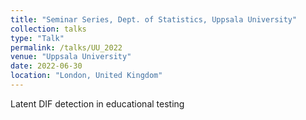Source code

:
 ```yaml
---
title: "Seminar Series, Dept. of Statistics, Uppsala University"
collection: talks
type: "Talk"
permalink: /talks/UU_2022
venue: "Uppsala University"
date: 2022-06-30
location: "London, United Kingdom"
---
```


Latent DIF detection in educational testing
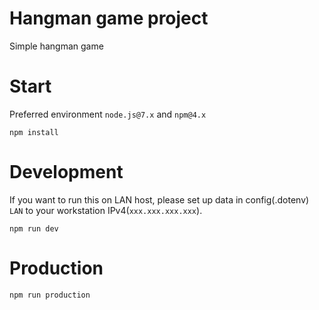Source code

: # Hangman game project
Simple hangman game

# Start
  Preferred environment `node.js@7.x` and `npm@4.x`
  ```
  npm install
  ```

# Development
  If you want to run this on LAN host, please set up data in config(.dotenv) `LAN` to your workstation IPv4(`xxx.xxx.xxx.xxx`).
  ```
  npm run dev
  ```

# Production
  ```
  npm run production
  ```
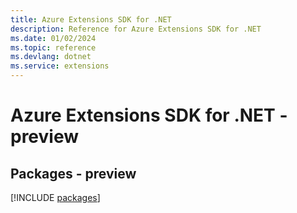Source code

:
 ```yaml
---
title: Azure Extensions SDK for .NET
description: Reference for Azure Extensions SDK for .NET
ms.date: 01/02/2024
ms.topic: reference
ms.devlang: dotnet
ms.service: extensions
---
```

# Azure Extensions SDK for .NET - preview
## Packages - preview
[!INCLUDE [packages](extensions-index.md)]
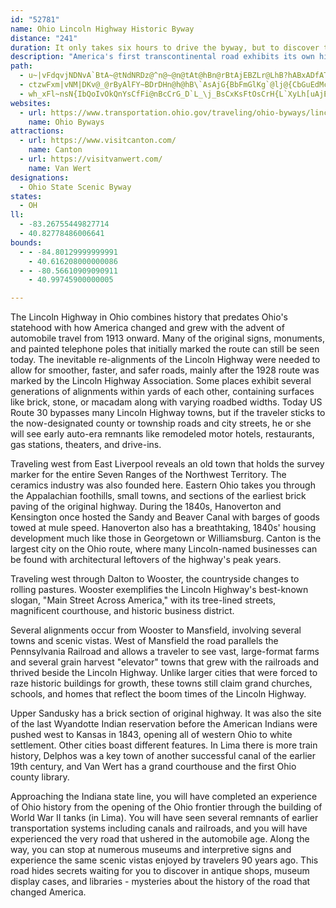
 ```yaml
---
id: "52781"
name: Ohio Lincoln Highway Historic Byway
distance: "241"
duration: It only takes six hours to drive the byway, but to discover the secrets of the byway, plan on spending two or three days on your trip.
description: "America's first transcontinental road exhibits its own history. From Indian moccasins to interstates, the Lincoln Highway has canal, railroad, vehicle, recreational, agricultural, and industrial history. Each town along the byway offers gems of the Lincoln Highway: old motor hotels, restaurants, signs, and Lincoln-named businesses. Along the way, original signage, monuments, and markers commemorate this road. Until the advent of the interstate highway system, this is how America traveled by car."
path:
  - u~|vFdqvjNDNvA`BtA~@tNdNRDz@^n@~@n@tAt@hBn@rBtAjEBZLr@LhB?hABxADfAT|BLzATbBN`CBn@CxE[rCi@`CoA~C_BfIoC`JmA`DqEdI{AxBcBhBy@b@oA`@mBBy@OcB}@y@cAaLiPmDgD}Ay@_Bs@iB_@iBSkO@kDV{A^kH|DmHvEwB`AiEpAkGfA_OfBqNdCaFdA{NfFeARqEDcYm@eLcA}Eu@iDWiA?sC\uX|HoEjAiBPy@XsAj@{EfD_D|CyAxBs@pAcDzHsBlHu_@~iAyB`Km@lEaA~ROfHc@pImAhLuAfJmBhIcAlD_BpEqDvHeXji@aHvN_JxPuChI}@~CuAzF}CtPaLzq@gFbZy@rDcChHy@lBgC`EoD|Ewk@~f@}CvE}CdHmGdQ}D~Le]v_AoC~@gDd@aFLFzCTdGhAtQ^fEr@bOH`EOxIq@tIu@fEmChKkMnZgYno@{JtUk@fBsE~J_HnLoCfDsElEwCrBuQtJsCdBwDdBcXtN}FlEgE`EeGzHkAdBuJhPsFfHgGxFgGfDwD`B_Cx@wHpAyN^}J@wIp@uC?{Lf@{R^yAJoATeHbDwCxBeCzCkK`P{LvPeOjUgEvF_A~@}DfA?~TO`I?pnAEli@NlH^zFr@hDd@|AbBlDdDhFh@hAFr@DhNOnTExz@xBjIt@xEZrDVzEN`Mr@p\?zBi@~FwBnL{@lFq@~E[bEE`qCF~h@`@jIx@vL`AtPf@xCt@hC~@jCpFfLxA`G^jBxAzNl@|H^tP?rFIfCiAlP}Bxc@ItHLdBXrB^fAt@~Al@x@bCzAnAh@bBtAt@|BNlARtF^~Bt@zBnBvCfBzBnAdArAx@rSlHhA`AtBdDvElI|AbDRpA@fAAz{@PlCrBfHNrBHxBHpZBxBVzDtF`h@bD|^tBrKzEjSbBzF`KfNzbAd_Bz@X~KNr@bLr@rCnBzPHrCs@hNIrD\dDrCxRDdAExBc@~BeIpW{AlKm@lE_ArKYzE_@~RKxAWbBk@lBiP`]oAxCc@pB_@lCYbWUhFmDhWU~ECtELrEj@jG\lHJtGEzDg@dHu@`Gu@tIiAp[o@dEmAbFiDjLkF~YcBlIk@`GO`EEvXGjFIz@oFhVgEvPSdAGfANdGxCfo@n@`KhElk@AvDwEb]SrDVxAvI~VnOva@lNha@nHbMlYre@dQp^xBfFlDrJl@zBxBle@Od@oAlA}SzPgD`CgExDeC~DcD`Hs@fB[dAWxA[rE?`BH~ATlBfClMtB|TT`GNtT\rDhA`HJrDOtCa@fCuMbv@}@xD}AjEoA~B_AnAoClCu^lTaHrDwe@bReCtAcChBsf@ng@cT`UyBzCyA~CmAhDy@~Cy@`G[dH@zDT~Db@tDhMny@XzBThEHtIInNfEno@Q`Kg@fJgAfIuA|G_c@hvAcC|IgBnHeBnI}VrsAyBpN{i@psEu@dFcA`E{IvWu@`Do@dEY`EIlCyLCLjHEll@Y~c@mAdr@KdDg@fIkBnV_@`JwAzh@g@rp@kCfE_Dfh@cBnUoAzOoFv`@kH~k@_D~WSrDS~CoAzEyBhRaBtS{Er]g@~HoAnF{End@sDb`@?rX~HngArIfpAxEnaApKnhAvLj_ASzJcBjWsIj_AcBzr@gEfh@cB~RsIdy@g@v[cLfh@?vQvBfOz@jR~Hn_@vBjMvLnn@bI|i@kE`gAkC~p@_Dv|@?bb@Rrq@gHv`BgLj_DSv`@nA`aCxBpWTnUh@dJO|G~@z[hC|qAh@rLlIdjAb@jKNdIN~T?`p@_@pIe@tEi@zDiA~FwFvQuF`N_FfNsArFu@zESlBe@bJ}Apn@B`GJtEd@tHdE|^lNv_Av@lHn@rJ^|JHnIWt{@OtPKhh@NfPb@`Hx@fGrAlHxBhIbFjN|FrQfBvG~BtNr@nF^xET~CXhJ?lKO~Es@|Kk@zFsArIyBlJsAhEoAvDgBbEcDpG_DbFyr@pbAcDdFmDrGyBrE}CtHiAfD}EhQcBrJcBdM_AlLOfD]rJEfILtNd@rKt@|JrAfJbB`KrWhvA|@pDxAtHrXvyA|AbJbBrOn@tJN`EJjIEfLOhHmEdbAIrCA~DJ`Jb@fGT~Ax@nFrAfFlCdGlEvHxCfEbGpKvWta@vBrF~@vDx@hFT~DB`DGfEa@xFgDjUe@pCsAzFqK|p@c@pEKrDF`o@`@|uAv@~iBEtK_@lJ_AtHyCrM{N~a@gEzKcD|KcAzEoAvIo@`IItE?|}@TriAj@tLb@fFlAzJp\l}BjMp~@de@pbDv@tIrBv\TvLR~nCCrk@x@lqA\nw@I|FWxDeEx_@_@lGM~DbAbsGH~_AHvVf@xjDKrH_@|NyBxb@UfIInQ?dIH`KVpIv@fNn@lOb@|ODfKOdvDDld@S|MaAnWsAvY_@vLsDp{@mBdb@E~J^bKh@jF`@hCbAdFjYzoAbBlIdBfKxA|Ob@lKHtE?pGc@|O}AjXa@rFiA`IgBrGsBzEsCdFmLhR}ArC_@~@aBvEq@bE]zCKzFHxEx@hG`Ntq@tApIdEnQfKzh@lHd^fArFtA`JRlBTlEHzEJ|XLltBJnZHvp@UdJgCxd@_@vGOxLd@`kAHj^NfNHr]hCzzAD`Jl@pYtA~g@|@bKnE~_@zEjd@n@`Id@vQ`Bh`AdAzd@HrLNrAN~ECpDOrEU|COrA{@zDdCrGn@nDl@`VPxDXrCnAlIfHt]pU|fAhf@ddBnBzKp@fHd@`MJzHLv@?`HYznB_@fj@EjSq@`UQlC]xBuArGiBbHqKp_@kJp^}BrHe@fCYlDHde@t@|JfC`I|Vb|@nBfFlExJx@lCz@xEzH`i@xQ~cAn@dDfFbRjIj^bKxd@jBbJnG|YfD|TrFfa@fTxnAZjA|B`FlBfChAvBr@`Df@rDl@zF~@tF~Lba@n@tDJpEu@faALTxWZKbZg@|t@Ipa@Uxd@BxWuFtZiE|WiWjxAsSn~@oQjv@eHlOmL~U}c@n_A{@xAeG|HoB|CqXzh@wMbRgAdBcDtHu@dCmBrJ{If`@oAnGsBlPoBtMyAzNsOnmAiB`SmCbSq@fDsS`u@kLfc@oN|t@i@pAi@x@}u@|x@oDnDiBbCi@tAka@f|AYl@_HfJeAnBgIdKmGhJ}EfGmWD?rDYR?~A@~ABPXH@rMEhKExAKr@O~@gBfFsAjJu@`DgFxVuNru@bW{pAHxBp@jDr@zC`C|I~BtIhBrLfAxNh@`QWjf@`AjEjDzLZX|DDCnjGsyAl@LrfG?ti@PhlARxvBgl@FB`YVv`EXziCTpjAPrdCRz{A{QYgDN_C^}DhAyDrBsClBwBxByBnC_CxDQZp\zwBzBvL?FbBzI|CzKt@`DHf@FniBn@la@{^?N`nEoAvlAbArrAuBlQu@`QnAjS~BpTj@fuBOnoF}@dsDGvnA~@rgB}AvkEKtbCGdjBk@hmDw@xsC_BpoEM|z@yCtIJv{@lBzReAjoAl@nfCz@t}EPhrFUllFe@vlFw@`xB\ppBMdvBtAjvBbA~uB`AjgBrVhNrI`KxE~IrCrJbC`MhAlUq@hP^rfBExi@D`g@j@d{EKtKoAxe@GbLV|VnAv`@R|HDpHb@viD?ps@N`fAJtUHpx@YfSm@nNy@`NyBtSyCxRmj@f~CmBfLeAzHgA`K{AtR]hHa@`OIbW~@hzDH`t@YtG_@~DsNvoAUrEKdHTdzI?tTOpKw@fJe@jDo@dDoBbHaEdKs@lA_GnIiN`O_WbZyItJkAdAiRjTgc@~e@wKdNsG`K_KzP}ErHaPvWiQbZiBzDsAxDcBxGsAfHk@bFW|CUlIUxd@MjJGj\DlxAEd`BNlr@J~zBEv`@TpcBEzWH|INdGd@tGr@lFrB`K|EnNxArFdAxFXzBr@xJNfDDjX_@duFEv\ObJg@`J{@lIm@`EkBfJgE|MsElKaEjHsGnI{g@nf@qAdB}CxFmBdFwApFq@dE_@jDW|EuB~fFUvVc@bu@s@tT_BbTwCjWk_@zkCgIpj@o@rDiDpXkFj^oBtLsCvNcD`NcB~FiBfGgEhMqEfLcFtKsEzIsW~c@}A~B_Sx]wGnK{Ybg@kp@riAkOdWocB`vC}FnJeN`RqItMcZzj@cSj`@mr@tqAwQj\oM|SkIxNeOzZ_V|_@mNtWePpWoDlGo^ts@}IdPkD`I{B`H{BdIkKh]cMlc@
  - ctzwFxm|vNM|DKv@_@rByAlFY~BDrDHn@h@hB\`AsAjG{BbFmGlKg`@lj@{CbGuEdMcCzNw@hGQ`LDlHj@vLBhDb@nGt@`QXdP|B|nENhIh@jNhI~|A\xEnA|JhDfKhBhBWdMIhMmA|WmBtNiGtZoCrM}Hf_@_Hnc@eCj_Ao@jbAy@dm@kAl~@w@lfAuZriAkT`x@oT|^co@b`AYf|@Ef{AmAncB@lZ{@|Vi`@`~AcA~g@Bdt@Dn_Bh@pvCXz}BF~_ARxu@}IfTk`@fk@gWb_@mAtBuCxGy@fCcBtGm@pCiAbHYdDQrLEdQ@|y@IzRu@p`@o@ln@_@|PiAbz@x@zrFPlWfF}NbUicAdE_TnIwb@jB_JtAoHjE{TzEsUxM{p@bBsJDYcQt|@{EfVaCjLiAnGaEnSoD~Pe@pCyBdLaE~SqHv]ql@rfCuBtJiMji@_DpNoK|c@cDtLcFzPgEbK}S~^yCdGu@fCy@rDm@hHAlVFbo@FrJd@nQx@|Mn@xHhQ`jBd@fHLxFPdhCB~mCNflA?~_@d@jeBHdx@NlHRpDh@bF~ClSjE|ZrTjwAdRdmAtLhx@@F~FvVj@pBHn@Hf@`@tCLlAHtECb{Avx@Ad@Qd@jnFR~Ah@x@dAXnvAFTneBb@lkA\hyAFhiAGbYF~l@Apo@Oba@cAv{ANzMOdeAExC_@d`B]~}@Y|iEFdE^~Dx@tDxDzLn@fDRxBHxDJ`j@B~k@|KfH`ThLl`B|{@aEtOQzCO`{B]~nBO`D}@fHQzE@rBfAbPHvDDbKy@h|Eo@ppAgAxaB_@~dAjVJaBdyFEn@KP_@VeL`AzA|[\tAd_@x`@b@p@Jj@m@ffIEtEe@zPDnGbAbYmBFfArGNpBJtFe@pcBCdfDUpi@?li@ZfjBLlwBT`kBr@nNNh~Ab@`lB?pUd@rsAXrFd@rE~@bFbArDhA|CjInQzA|DvBvG|BlInf@p_Ch@zC^xDNdCLhFTzuAi@tv@_A~bADdDNfDrBbST`Iu@dzAS~NAzGHfDn@`Ih@tD|Jrm@zI`n@NdDDpXLjDZlD|DpW`I~~@Cl@zDxf@NzCI|FDtBrAnJhBtThCtOvE~i@Gk@f@`Hd@nF`@fF\lFNxAf@|A`AtCpBpGxBvGz@fCJ\Ph@LXNPVHfJAz@AvDA|@AhA?zCAfCAL?|D?bC?zB?@fFAlBBhBAdB?zAApDA|DAxD?pD@bE?pC?|@?nB?hBAzA@fJH??`@BtCAp@?hA?lB@tA?jF?nC?xBAjA?r@?T@^@t@HtCFpCDz@D~AB`ABp@?PANPjGFjB?T?PE\m@lD{GAaB?oB?yB@wA?oB@_B@kB@q@Aq@EoAO}@O}@So@Io@I_@Co@Ac@Ba@Dw@Ls@Po@Zu@b@C@_@Zc@`@UV]d@Yd@o@jAYx@U~@Ml@_@fCQrAWfCa@zDM~@OlAIr@_@vBOn@YjAk@dBi@pAg@nAcBjDUb@O^y@~A_AjBg@hAs@xAuBtE?@gB~Dq@zAo@xA{AdDc@jAgBvEg@lAq@hBw@zBu@rBQf@_@~@GVABs@jBKV]|@_@dAKVGPUn@CHu@vB_AhCMX_@|@sAvDQb@eAtCa@fA{@`CwB|Fk@zAKXQf@Uj@e@rAi@tAe@nAIV}@dCIRIPo@hBADQd@k@|AEJQf@i@zAIV_@`AiAzC]z@_AfCaBlE_@dAc@hA{@~BuC`IoA|CeCvGu@lBq@bBk@xAgApCiAvCq@jBUp@kAbDIPmAjDUn@Wn@Uh@eBxEMXCFiBbFUj@_@bAk@~ACDi@tACFSj@IRWp@[v@iArCw@nBm@~Au@jB}A`E_A~BQd@kA|CuAlD{@|BsAnDQb@O`@y@xB[x@e@lAw@xBa@fAm@~AYx@eCbHc@pAYv@Yt@Wp@Un@{AdEk@zAM`@q@rBg@hBY~@c@xBKh@Id@I^G^Kr@Kv@WjBGp@WbCE^UhBOfAKj@Mr@CLAD]`BYlA_@zAUv@Wz@Qh@ITi@xAe@rA[t@Ob@g@rAyA~Dk@|Ac@vA]lAQ~@WhACJOx@[lBe@~Bc@tB]vAQl@M`@eAvCIXmBpFyBlG}EjNk@~AITWr@eA|CYt@i@|A{DzKcFvNeB`FSj@{DzKgDvJkAbDg@tAs@tBs@tBcAtCaEhLSj@KZa@hAaApCaAnCe@vAg@tAoApDg@vAi@xAg@zA_AhC}@jC_AhC_AhC}@hC}@jC_AhCk@bBITKVkBlFu@vB_AjCeCbHSh@cAtCeAzCgAbDgA`Dy@|BaAlCsAxDyAdEYx@u@vBaApCyAdEaBxEmAjD{@dCa@jA{BnGqCbI}BrGkKfZ{E`Nc@lAqFzOcCbHg@zAwF~O_CnGmBtF{D`L{Mv_@sCdIoApDo@jBwBfGc@nAg@SWC}@Ee@C_C?{C?e@@M@W@kCDa@?kBABOmDCuB?yB@uB?eB?oBBuC@w@Dq@Ds@Fg@Fm@H]Dq@Lm@Lu@Rk@Vi@\s@h@Eh@
  - wh_xFl~nsN{IbQoIvOkQnYsCfFi@nBcCrG_D`L_\j_BsCxKsFtOsCrH{L`XyLh[uAjE_L~`@u^tlA{Q`o@iB~GiMfa@iYjbAyMze@mHzUot@zxBqIvYy@`BeMnTiPxYqHjN_CzEi@xA_@hBU|BIrACpa@_Al_@OlK?vu@D`BRdBnEbV\jCJxBKzm@Cd|@L`HbBdi@JbIeAndDOlJi@|GGhD[v`DSvVEfo@J~Gq@nKmBrLsC|Q_EpUyAdIgEtVaD`U{Ft`@f{@j@fHtAhHbFlOfZhOz\lBzGbDvSh@fP^vd@^~b@Hf`AWz]d@`m@v@bf@`@fXJbFbBnSv@`FjCnIjNt\~BjDdVvb@`Txc@zUrg@bPbZzBfFbNx`@|Pjj@zQth@tH~ShZjo@pTxd@~LhWz^zr@rI~O|ObZtWrf@lUph@~Svb@pOr\~FlLtDtILXm@|F
websites:
  - url: https://www.transportation.ohio.gov/traveling/ohio-byways/lincoln-highway
    name: Ohio Byways
attractions:
  - url: https://www.visitcanton.com/
    name: Canton
  - url: https://visitvanwert.com/
    name: Van Wert
designations:
  - Ohio State Scenic Byway
states:
  - OH
ll:
  - -83.26755449827714
  - 40.82778486006641
bounds:
  - - -84.80129999999991
    - 40.616208000000086
  - - -80.56610909090911
    - 40.99745900000005

---
```


The Lincoln Highway in Ohio combines history that predates Ohio's statehood with how America changed and grew with the advent of automobile travel from 1913 onward. Many of the original signs, monuments, and painted telephone poles that initially marked the route can still be seen today. The inevitable re-alignments of the Lincoln Highway were needed to allow for smoother, faster, and safer roads, mainly after the 1928 route was marked by the Lincoln Highway Association. Some places exhibit several generations of alignments within yards of each other, containing surfaces like brick, stone, or macadam along with varying roadbed widths. Today US Route 30 bypasses many Lincoln Highway towns, but if the traveler sticks to the now-designated county or township roads and city streets, he or she will see early auto-era remnants like remodeled motor hotels, restaurants, gas stations, theaters, and drive-ins.

Traveling west from East Liverpool reveals an old town that holds the survey marker for the entire Seven Ranges of the Northwest Territory. The ceramics industry was also founded here. Eastern Ohio takes you through the Appalachian foothills, small towns, and sections of the earliest brick paving of the original highway. During the 1840s, Hanoverton and Kensington once hosted the Sandy and Beaver Canal with barges of goods towed at mule speed. Hanoverton also has a breathtaking, 1840s' housing development much like those in Georgetown or Williamsburg. Canton is the largest city on the Ohio route, where many Lincoln-named businesses can be found with architectural leftovers of the highway's peak years.

Traveling west through Dalton to Wooster, the countryside changes to rolling pastures. Wooster exemplifies the Lincoln Highway's best-known slogan, "Main Street Across America," with its tree-lined streets, magnificent courthouse, and historic business district.

Several alignments occur from Wooster to Mansfield, involving several towns and scenic vistas. West of Mansfield the road parallels the Pennsylvania Railroad and allows a traveler to see vast, large-format farms and several grain harvest "elevator" towns that grew with the railroads and thrived beside the Lincoln Highway. Unlike larger cities that were forced to raze historic buildings for growth, these towns still claim grand churches, schools, and homes that reflect the boom times of the Lincoln Highway.

Upper Sandusky has a brick section of original highway. It was also the site of the last Wyandotte Indian reservation before the American Indians were pushed west to Kansas in 1843, opening all of western Ohio to white settlement. Other cities boast different features. In Lima there is more train history, Delphos was a key town of another successful canal of the earlier 19th century, and Van Wert has a grand courthouse and the first Ohio county library.

Approaching the Indiana state line, you will have completed an experience of Ohio history from the opening of the Ohio frontier through the building of World War II tanks (in Lima). You will have seen several remnants of earlier transportation systems including canals and railroads, and you will have experienced the very road that ushered in the automobile age. Along the way, you can stop at numerous museums and interpretive signs and experience the same scenic vistas enjoyed by travelers 90 years ago. This road hides secrets waiting for you to discover in antique shops, museum display cases, and libraries - mysteries about the history of the road that changed America.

-.-.-

◆ What the task requires
Nothing but the lines from the top of the data above through the line containing "# Development" should be output, exactly as written and without the pictures.

◆ Solution to the exercise
Source code

:
 ```yaml
---
title: "Seminar Series, Dept. of Statistics, Uppsala University"
collection: talks
type: "Talk"
permalink: /talks/UU_2022
venue: "Uppsala University"
date: 2022-06-30
location: "London, United Kingdom"
---
```


Latent DIF detection in educational testing
Source code

: # Hangman game project
Simple hangman game

# Start
  Preferred environment `node.js@7.x` and `npm@4.x`
  ```
  npm install
  ```

# Development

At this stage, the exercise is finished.